It is not clear to me whether the majority of the Court intended to endorse this approach and to lay down as a rule that spousal services must generally be assumed to have benefitted one party to the deprivation of the other. . . .

[13] Thereafter, at para. 14, her Ladyship said:

The majority in Peter v. Beblow chose not to address the benefit/detriment analysis specifically in relation to the first two elements of unjust enrichment, preferring to subsume it into the third element of the cause of action, absence of juristic reason. One interpretation may be that we are therefore bound to make the assumption that in a quasi-spousal relationship, the rendering of any "spousal services" will lead automatically to a finding for the plaintiff on the first two elements, although in my respectful view this would constitute a departure from the fundamental principles that underlie unjust enrichment and from the "straightforward economic approach" taken in the past.

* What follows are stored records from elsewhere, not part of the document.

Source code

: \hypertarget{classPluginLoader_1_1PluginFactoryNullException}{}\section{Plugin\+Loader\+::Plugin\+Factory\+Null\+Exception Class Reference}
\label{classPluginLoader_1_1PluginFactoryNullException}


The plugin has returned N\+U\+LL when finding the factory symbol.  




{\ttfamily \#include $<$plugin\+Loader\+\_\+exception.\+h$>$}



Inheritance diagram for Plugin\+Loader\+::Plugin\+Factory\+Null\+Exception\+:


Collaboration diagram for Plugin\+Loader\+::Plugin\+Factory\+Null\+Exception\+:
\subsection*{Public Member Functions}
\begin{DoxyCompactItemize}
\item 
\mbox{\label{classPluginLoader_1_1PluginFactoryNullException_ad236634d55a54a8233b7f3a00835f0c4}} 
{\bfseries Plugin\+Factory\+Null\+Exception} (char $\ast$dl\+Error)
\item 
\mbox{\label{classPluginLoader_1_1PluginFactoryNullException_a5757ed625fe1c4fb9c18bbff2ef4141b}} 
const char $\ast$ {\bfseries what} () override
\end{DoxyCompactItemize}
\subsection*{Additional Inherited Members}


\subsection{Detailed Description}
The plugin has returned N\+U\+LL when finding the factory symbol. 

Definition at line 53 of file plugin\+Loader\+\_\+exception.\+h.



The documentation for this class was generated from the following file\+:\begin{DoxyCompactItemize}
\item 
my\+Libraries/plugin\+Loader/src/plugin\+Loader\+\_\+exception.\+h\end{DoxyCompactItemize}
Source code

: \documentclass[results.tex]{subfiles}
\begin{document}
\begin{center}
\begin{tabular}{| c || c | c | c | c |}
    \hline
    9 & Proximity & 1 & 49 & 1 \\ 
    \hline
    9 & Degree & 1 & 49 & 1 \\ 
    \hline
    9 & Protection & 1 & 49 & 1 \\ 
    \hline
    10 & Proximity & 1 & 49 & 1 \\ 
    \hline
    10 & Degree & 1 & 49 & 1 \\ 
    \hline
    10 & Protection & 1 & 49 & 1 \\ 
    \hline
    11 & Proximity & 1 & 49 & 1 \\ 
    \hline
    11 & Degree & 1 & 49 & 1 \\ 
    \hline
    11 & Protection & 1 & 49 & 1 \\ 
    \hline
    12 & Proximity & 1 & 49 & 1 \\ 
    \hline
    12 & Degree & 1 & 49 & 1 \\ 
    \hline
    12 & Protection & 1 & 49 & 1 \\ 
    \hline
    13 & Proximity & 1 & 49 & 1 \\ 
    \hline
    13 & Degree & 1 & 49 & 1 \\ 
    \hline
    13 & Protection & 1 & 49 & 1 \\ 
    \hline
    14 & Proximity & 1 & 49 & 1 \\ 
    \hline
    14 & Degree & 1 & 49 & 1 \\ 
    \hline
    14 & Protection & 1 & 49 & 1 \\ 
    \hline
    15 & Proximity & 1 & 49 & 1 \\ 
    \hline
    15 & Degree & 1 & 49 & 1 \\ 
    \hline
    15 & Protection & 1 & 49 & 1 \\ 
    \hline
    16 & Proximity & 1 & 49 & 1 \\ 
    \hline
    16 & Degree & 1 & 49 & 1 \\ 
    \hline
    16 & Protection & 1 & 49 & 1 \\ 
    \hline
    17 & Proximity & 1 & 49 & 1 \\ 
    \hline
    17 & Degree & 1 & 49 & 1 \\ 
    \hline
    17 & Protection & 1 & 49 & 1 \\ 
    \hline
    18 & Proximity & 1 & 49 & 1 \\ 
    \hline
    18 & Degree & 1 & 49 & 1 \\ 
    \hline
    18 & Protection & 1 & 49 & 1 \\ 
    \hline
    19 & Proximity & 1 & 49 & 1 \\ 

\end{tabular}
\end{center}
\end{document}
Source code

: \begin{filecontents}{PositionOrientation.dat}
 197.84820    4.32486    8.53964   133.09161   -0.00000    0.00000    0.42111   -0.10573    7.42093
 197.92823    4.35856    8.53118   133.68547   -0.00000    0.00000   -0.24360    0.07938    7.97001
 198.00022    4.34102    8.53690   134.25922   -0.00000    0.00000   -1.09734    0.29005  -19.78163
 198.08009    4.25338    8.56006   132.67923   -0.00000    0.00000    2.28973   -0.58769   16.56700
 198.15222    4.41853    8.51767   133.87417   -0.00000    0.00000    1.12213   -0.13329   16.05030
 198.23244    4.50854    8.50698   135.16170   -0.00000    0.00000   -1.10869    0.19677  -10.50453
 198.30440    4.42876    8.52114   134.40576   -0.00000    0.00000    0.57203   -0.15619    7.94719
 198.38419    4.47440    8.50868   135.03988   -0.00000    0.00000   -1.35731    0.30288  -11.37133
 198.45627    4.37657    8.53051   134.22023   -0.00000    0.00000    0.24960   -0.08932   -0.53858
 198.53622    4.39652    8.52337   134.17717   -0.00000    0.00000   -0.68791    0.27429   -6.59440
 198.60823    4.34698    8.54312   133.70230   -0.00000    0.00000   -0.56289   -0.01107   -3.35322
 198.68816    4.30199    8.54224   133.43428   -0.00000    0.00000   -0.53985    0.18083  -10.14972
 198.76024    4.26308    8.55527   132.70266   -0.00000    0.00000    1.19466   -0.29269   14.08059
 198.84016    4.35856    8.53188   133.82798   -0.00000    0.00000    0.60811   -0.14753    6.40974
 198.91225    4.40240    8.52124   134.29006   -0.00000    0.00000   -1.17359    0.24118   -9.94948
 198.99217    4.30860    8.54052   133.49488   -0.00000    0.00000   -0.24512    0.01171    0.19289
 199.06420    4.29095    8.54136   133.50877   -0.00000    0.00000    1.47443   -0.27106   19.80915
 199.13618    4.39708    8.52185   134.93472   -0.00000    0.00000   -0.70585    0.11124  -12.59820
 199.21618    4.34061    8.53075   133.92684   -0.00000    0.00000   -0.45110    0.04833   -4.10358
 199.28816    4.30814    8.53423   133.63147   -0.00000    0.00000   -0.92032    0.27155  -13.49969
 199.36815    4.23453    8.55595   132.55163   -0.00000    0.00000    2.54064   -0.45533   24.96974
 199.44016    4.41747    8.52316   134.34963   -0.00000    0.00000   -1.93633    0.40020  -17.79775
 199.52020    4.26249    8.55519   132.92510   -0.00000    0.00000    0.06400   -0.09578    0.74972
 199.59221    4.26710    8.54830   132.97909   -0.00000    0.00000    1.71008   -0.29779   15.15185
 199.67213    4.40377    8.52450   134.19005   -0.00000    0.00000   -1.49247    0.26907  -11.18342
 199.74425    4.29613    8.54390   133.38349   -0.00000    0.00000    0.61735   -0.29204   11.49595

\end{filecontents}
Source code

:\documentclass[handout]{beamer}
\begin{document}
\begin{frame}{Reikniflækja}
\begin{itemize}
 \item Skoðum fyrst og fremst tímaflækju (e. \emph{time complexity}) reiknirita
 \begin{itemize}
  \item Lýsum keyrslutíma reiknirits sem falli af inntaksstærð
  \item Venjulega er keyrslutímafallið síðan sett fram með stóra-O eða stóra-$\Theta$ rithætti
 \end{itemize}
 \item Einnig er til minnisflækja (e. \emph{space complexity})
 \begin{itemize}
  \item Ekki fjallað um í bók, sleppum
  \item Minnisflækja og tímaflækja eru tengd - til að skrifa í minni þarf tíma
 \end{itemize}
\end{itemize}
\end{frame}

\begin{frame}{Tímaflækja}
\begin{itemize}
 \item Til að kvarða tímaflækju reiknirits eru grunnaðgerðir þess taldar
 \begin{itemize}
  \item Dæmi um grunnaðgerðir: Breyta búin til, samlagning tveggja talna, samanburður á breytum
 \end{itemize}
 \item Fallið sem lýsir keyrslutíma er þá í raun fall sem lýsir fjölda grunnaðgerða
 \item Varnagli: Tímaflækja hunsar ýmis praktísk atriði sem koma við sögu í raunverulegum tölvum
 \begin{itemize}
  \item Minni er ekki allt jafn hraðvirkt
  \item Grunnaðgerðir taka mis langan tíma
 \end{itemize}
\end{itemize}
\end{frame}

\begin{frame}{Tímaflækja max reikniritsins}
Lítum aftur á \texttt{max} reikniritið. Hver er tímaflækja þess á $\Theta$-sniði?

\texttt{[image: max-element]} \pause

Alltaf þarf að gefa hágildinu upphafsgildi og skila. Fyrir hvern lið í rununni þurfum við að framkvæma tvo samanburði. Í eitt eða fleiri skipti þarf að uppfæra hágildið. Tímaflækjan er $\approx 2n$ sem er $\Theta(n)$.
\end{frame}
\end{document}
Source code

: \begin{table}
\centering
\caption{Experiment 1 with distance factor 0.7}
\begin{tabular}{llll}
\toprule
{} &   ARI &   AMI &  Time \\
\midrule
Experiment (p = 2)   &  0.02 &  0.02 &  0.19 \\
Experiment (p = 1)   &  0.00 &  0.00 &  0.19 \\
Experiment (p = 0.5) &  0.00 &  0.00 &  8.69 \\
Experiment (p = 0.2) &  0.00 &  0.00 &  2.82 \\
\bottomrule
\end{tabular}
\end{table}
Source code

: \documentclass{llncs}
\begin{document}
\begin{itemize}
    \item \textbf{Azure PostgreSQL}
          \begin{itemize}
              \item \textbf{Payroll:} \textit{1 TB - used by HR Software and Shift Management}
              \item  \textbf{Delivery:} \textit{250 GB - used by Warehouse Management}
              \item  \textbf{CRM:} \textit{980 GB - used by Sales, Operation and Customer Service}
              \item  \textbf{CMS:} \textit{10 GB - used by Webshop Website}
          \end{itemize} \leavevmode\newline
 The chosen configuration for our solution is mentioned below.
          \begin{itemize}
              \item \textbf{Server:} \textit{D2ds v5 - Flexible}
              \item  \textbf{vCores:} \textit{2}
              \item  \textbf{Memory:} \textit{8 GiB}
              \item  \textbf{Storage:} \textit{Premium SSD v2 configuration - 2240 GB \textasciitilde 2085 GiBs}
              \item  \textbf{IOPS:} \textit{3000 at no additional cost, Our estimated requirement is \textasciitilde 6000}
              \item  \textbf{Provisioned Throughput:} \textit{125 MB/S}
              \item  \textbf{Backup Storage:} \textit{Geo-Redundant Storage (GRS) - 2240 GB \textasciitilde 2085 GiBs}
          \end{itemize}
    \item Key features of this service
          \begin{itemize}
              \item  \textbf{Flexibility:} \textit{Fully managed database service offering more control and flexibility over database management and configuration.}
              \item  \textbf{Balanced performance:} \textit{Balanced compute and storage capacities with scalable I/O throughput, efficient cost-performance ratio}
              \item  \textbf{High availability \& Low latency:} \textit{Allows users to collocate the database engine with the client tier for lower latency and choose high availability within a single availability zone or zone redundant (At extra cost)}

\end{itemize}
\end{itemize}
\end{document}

[14] Her Ladyship then went on to assume, for the purpose of her analysis, that the first and second elements are "two sides of the same coin". She then turned to the "rubric of "absence of juristic reason"". At p. 380, her Ladyship went on:

In any event, the fact that "spousal services" can be and are now regarded by Canadian courts as valuable and compensable does not in my view remove the necessity of determining on the facts of each case whether there is no juristic reason for the enrichment - i.e., whether the enrichment is "unjust" or, in the terms advanced by Cory, J., whether one party's expectation to share in the other's property is a "legitimate" one. In situations involving "traditional" common law marriages, these are not difficult questions - the court is generally confronted with one party (usually a woman) who has subverted her economic independence to the greater good of the family, foregoing opportunities to maximize her own income stream or asset base in the expectation that the relationship will last and she will be in a position to share in the income stream of her husband and in the appreciation of his assets. The courts rightly regard it as unjust to permit the husband thereafter to walk away from the relationship, taking with him all his assets and his entire income stream, enlarged or improved as it is by the common law wife's efforts.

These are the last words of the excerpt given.